▸ **Extracted records**
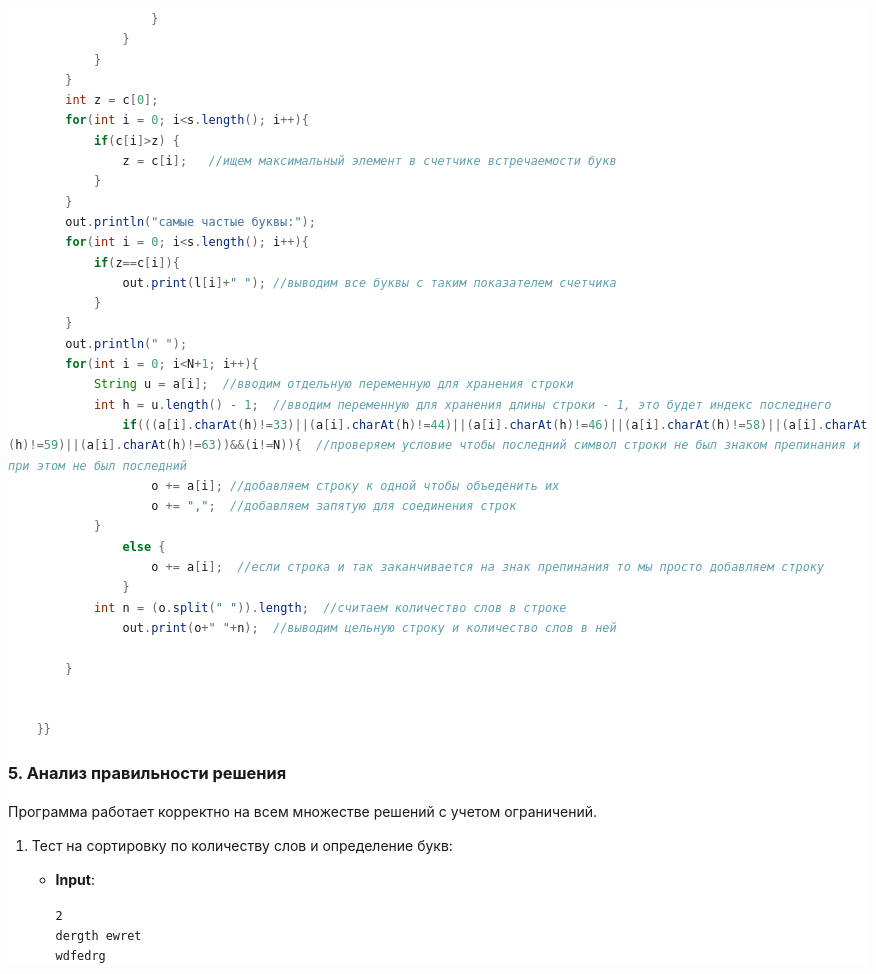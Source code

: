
 ```java
                    }
                }
            }
        }
        int z = c[0];
        for(int i = 0; i<s.length(); i++){
            if(c[i]>z) {
                z = c[i];   //ищем максимальный элемент в счетчике встречаемости букв
            }
        }
        out.println("самые частые буквы:");
        for(int i = 0; i<s.length(); i++){
            if(z==c[i]){
                out.print(l[i]+" "); //выводим все буквы с таким показателем счетчика 
            }
        }
        out.println(" ");
        for(int i = 0; i<N+1; i++){
            String u = a[i];  //вводим отдельную переменную для хранения строки
            int h = u.length() - 1;  //вводим переменную для хранения длины строки - 1, это будет индекс последнего 
                if(((a[i].charAt(h)!=33)||(a[i].charAt(h)!=44)||(a[i].charAt(h)!=46)||(a[i].charAt(h)!=58)||(a[i].charAt(h)!=59)||(a[i].charAt(h)!=63))&&(i!=N)){  //проверяем условие чтобы последний символ строки не был знаком препинания и при этом не был последний
                    o += a[i]; //добавляем строку к одной чтобы объеденить их 
                    o += ",";  //добавляем запятую для соединения строк
            }
                else {
                    o += a[i];  //если строка и так заканчивается на знак препинания то мы просто добавляем строку
                }
            int n = (o.split(" ")).length;  //считаем количество слов в строке 
                out.print(o+" "+n);  //выводим цельную строку и количество слов в ней 

        }


    }}
```

### 5. Анализ правильности решения

Программа работает корректно на всем множестве решений с учетом ограничений.

1. Тест на сортировку по количеству слов и определение букв:

    - **Input**:
        ```
        2
        dergth ewret
        wdfedrg
        ```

▸ **Your instructions**
After removing the pictures, repeat the remaining records exactly.

▸ **Reply**
Source code

:
 ```java
                    }
                }
            }
        }
        int z = c[0];
        for(int i = 0; i<s.length(); i++){
            if(c[i]>z) {
                z = c[i];   //ищем максимальный элемент в счетчике встречаемости букв
            }
        }
        out.println("самые частые буквы:");
        for(int i = 0; i<s.length(); i++){
            if(z==c[i]){
                out.print(l[i]+" "); //выводим все буквы с таким показателем счетчика 
            }
        }
        out.println(" ");
        for(int i = 0; i<N+1; i++){
            String u = a[i];  //вводим отдельную переменную для хранения строки
            int h = u.length() - 1;  //вводим переменную для хранения длины строки - 1, это будет индекс последнего 
                if(((a[i].charAt(h)!=33)||(a[i].charAt(h)!=44)||(a[i].charAt(h)!=46)||(a[i].charAt(h)!=58)||(a[i].charAt(h)!=59)||(a[i].charAt(h)!=63))&&(i!=N)){  //проверяем условие чтобы последний символ строки не был знаком препинания и при этом не был последний
                    o += a[i]; //добавляем строку к одной чтобы объеденить их 
                    o += ",";  //добавляем запятую для соединения строк
            }
                else {
                    o += a[i];  //если строка и так заканчивается на знак препинания то мы просто добавляем строку
                }
            int n = (o.split(" ")).length;  //считаем количество слов в строке 
                out.print(o+" "+n);  //выводим цельную строку и количество слов в ней 

        }


    }}
```

### 5. Анализ правильности решения

Программа работает корректно на всем множестве решений с учетом ограничений.

1. Тест на сортировку по количеству слов и определение букв:

    - **Input**:
        ```
        2
        dergth ewret
        wdfedrg
        ```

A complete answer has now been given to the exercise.